What to work on:
Could you retype, exactly as written, every line from the top of the records through the line that contains "For manual installation, just"?
-*-*-
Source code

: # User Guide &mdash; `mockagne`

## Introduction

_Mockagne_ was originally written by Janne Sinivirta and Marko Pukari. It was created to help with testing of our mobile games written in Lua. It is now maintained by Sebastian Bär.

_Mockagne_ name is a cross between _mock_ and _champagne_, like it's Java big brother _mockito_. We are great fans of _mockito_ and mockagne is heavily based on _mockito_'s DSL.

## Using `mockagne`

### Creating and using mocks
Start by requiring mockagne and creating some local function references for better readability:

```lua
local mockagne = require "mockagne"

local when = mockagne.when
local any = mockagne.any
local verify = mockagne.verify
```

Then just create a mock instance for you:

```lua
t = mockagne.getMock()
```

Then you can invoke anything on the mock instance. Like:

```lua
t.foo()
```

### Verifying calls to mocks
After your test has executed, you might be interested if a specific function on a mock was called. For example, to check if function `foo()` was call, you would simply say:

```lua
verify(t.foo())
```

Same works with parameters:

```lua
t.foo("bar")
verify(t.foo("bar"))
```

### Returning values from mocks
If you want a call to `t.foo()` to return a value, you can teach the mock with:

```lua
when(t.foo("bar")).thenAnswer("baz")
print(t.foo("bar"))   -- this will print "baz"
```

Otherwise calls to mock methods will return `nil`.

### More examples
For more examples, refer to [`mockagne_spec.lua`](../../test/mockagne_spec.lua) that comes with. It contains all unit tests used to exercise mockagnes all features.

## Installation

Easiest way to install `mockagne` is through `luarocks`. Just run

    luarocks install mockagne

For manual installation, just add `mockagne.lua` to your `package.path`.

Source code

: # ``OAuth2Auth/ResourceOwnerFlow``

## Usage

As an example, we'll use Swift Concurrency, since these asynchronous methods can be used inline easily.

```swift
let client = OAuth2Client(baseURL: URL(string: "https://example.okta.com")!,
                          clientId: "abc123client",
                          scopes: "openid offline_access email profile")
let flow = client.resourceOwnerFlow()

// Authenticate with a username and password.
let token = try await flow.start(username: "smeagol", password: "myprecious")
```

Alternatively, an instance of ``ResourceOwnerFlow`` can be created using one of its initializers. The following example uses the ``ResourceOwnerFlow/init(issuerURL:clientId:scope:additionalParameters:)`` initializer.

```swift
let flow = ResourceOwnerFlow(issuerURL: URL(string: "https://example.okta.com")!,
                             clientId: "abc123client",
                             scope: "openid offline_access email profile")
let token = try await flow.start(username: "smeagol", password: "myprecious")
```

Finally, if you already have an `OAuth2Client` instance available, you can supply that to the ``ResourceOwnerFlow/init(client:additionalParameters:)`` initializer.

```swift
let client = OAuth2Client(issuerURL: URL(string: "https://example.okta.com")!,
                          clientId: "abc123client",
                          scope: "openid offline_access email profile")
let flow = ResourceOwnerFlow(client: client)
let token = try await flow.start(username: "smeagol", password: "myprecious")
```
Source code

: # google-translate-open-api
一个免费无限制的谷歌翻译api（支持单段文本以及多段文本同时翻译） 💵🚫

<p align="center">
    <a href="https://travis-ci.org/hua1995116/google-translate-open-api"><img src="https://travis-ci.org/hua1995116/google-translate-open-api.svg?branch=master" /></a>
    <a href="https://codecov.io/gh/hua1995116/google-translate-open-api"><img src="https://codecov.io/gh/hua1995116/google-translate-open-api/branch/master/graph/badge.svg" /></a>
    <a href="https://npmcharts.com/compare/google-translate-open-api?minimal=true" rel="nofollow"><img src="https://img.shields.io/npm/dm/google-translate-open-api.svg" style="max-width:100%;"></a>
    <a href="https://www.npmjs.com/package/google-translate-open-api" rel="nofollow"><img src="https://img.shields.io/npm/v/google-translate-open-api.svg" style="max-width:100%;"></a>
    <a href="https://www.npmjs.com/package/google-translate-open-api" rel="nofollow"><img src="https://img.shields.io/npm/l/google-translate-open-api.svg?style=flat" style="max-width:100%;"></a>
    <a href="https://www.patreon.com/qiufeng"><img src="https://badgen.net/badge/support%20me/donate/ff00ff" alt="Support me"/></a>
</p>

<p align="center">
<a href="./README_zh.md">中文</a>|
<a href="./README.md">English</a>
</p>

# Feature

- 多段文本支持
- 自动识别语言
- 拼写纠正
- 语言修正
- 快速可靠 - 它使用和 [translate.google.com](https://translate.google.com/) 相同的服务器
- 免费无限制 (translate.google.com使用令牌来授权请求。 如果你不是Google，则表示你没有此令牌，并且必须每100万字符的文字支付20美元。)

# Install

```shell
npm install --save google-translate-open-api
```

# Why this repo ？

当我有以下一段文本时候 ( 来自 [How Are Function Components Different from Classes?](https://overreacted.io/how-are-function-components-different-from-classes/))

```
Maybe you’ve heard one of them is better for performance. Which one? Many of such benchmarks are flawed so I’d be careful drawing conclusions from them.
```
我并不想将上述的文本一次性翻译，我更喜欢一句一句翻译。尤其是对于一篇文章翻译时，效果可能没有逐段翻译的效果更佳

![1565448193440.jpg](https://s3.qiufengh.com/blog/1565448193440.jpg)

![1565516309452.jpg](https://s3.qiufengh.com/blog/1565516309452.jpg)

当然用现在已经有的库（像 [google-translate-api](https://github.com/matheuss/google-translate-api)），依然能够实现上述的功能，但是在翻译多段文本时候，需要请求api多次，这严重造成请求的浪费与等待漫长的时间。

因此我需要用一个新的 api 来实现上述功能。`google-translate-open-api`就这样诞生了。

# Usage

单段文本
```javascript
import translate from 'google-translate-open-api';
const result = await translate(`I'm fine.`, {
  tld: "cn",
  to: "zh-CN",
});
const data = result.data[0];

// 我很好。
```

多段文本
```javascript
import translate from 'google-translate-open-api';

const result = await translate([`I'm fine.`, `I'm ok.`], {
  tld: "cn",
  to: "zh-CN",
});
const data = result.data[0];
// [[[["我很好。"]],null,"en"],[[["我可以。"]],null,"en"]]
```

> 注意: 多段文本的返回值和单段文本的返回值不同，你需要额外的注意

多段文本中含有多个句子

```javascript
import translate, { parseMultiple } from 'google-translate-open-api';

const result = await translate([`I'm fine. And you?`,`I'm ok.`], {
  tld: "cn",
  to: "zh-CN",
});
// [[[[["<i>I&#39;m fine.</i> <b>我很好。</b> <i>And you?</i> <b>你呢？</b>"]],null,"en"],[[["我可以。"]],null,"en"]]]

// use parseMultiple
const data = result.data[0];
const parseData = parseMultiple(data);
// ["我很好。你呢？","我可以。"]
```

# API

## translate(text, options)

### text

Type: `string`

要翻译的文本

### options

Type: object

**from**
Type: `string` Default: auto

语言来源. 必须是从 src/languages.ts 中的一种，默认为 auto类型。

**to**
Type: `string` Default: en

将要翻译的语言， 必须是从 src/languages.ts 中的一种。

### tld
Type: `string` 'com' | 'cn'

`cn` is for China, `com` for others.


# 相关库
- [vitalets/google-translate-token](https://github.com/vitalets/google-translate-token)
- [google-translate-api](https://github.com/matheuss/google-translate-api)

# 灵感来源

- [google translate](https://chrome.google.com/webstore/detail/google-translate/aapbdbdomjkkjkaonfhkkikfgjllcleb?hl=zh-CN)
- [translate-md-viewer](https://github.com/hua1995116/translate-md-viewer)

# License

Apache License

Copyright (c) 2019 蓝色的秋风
-*-*-
Answer space:
Source code

: # User Guide &mdash; `mockagne`

## Introduction

_Mockagne_ was originally written by Janne Sinivirta and Marko Pukari. It was created to help with testing of our mobile games written in Lua. It is now maintained by Sebastian Bär.

_Mockagne_ name is a cross between _mock_ and _champagne_, like it's Java big brother _mockito_. We are great fans of _mockito_ and mockagne is heavily based on _mockito_'s DSL.

## Using `mockagne`

### Creating and using mocks
Start by requiring mockagne and creating some local function references for better readability:

```lua
local mockagne = require "mockagne"

local when = mockagne.when
local any = mockagne.any
local verify = mockagne.verify
```

Then just create a mock instance for you:

```lua
t = mockagne.getMock()
```

Then you can invoke anything on the mock instance. Like:

```lua
t.foo()
```

### Verifying calls to mocks
After your test has executed, you might be interested if a specific function on a mock was called. For example, to check if function `foo()` was call, you would simply say:

```lua
verify(t.foo())
```

Same works with parameters:

```lua
t.foo("bar")
verify(t.foo("bar"))
```

### Returning values from mocks
If you want a call to `t.foo()` to return a value, you can teach the mock with:

```lua
when(t.foo("bar")).thenAnswer("baz")
print(t.foo("bar"))   -- this will print "baz"
```

Otherwise calls to mock methods will return `nil`.

### More examples
For more examples, refer to [`mockagne_spec.lua`](../../test/mockagne_spec.lua) that comes with. It contains all unit tests used to exercise mockagnes all features.

## Installation

Easiest way to install `mockagne` is through `luarocks`. Just run

    luarocks install mockagne

For manual installation, just add `mockagne.lua` to your `package.path`.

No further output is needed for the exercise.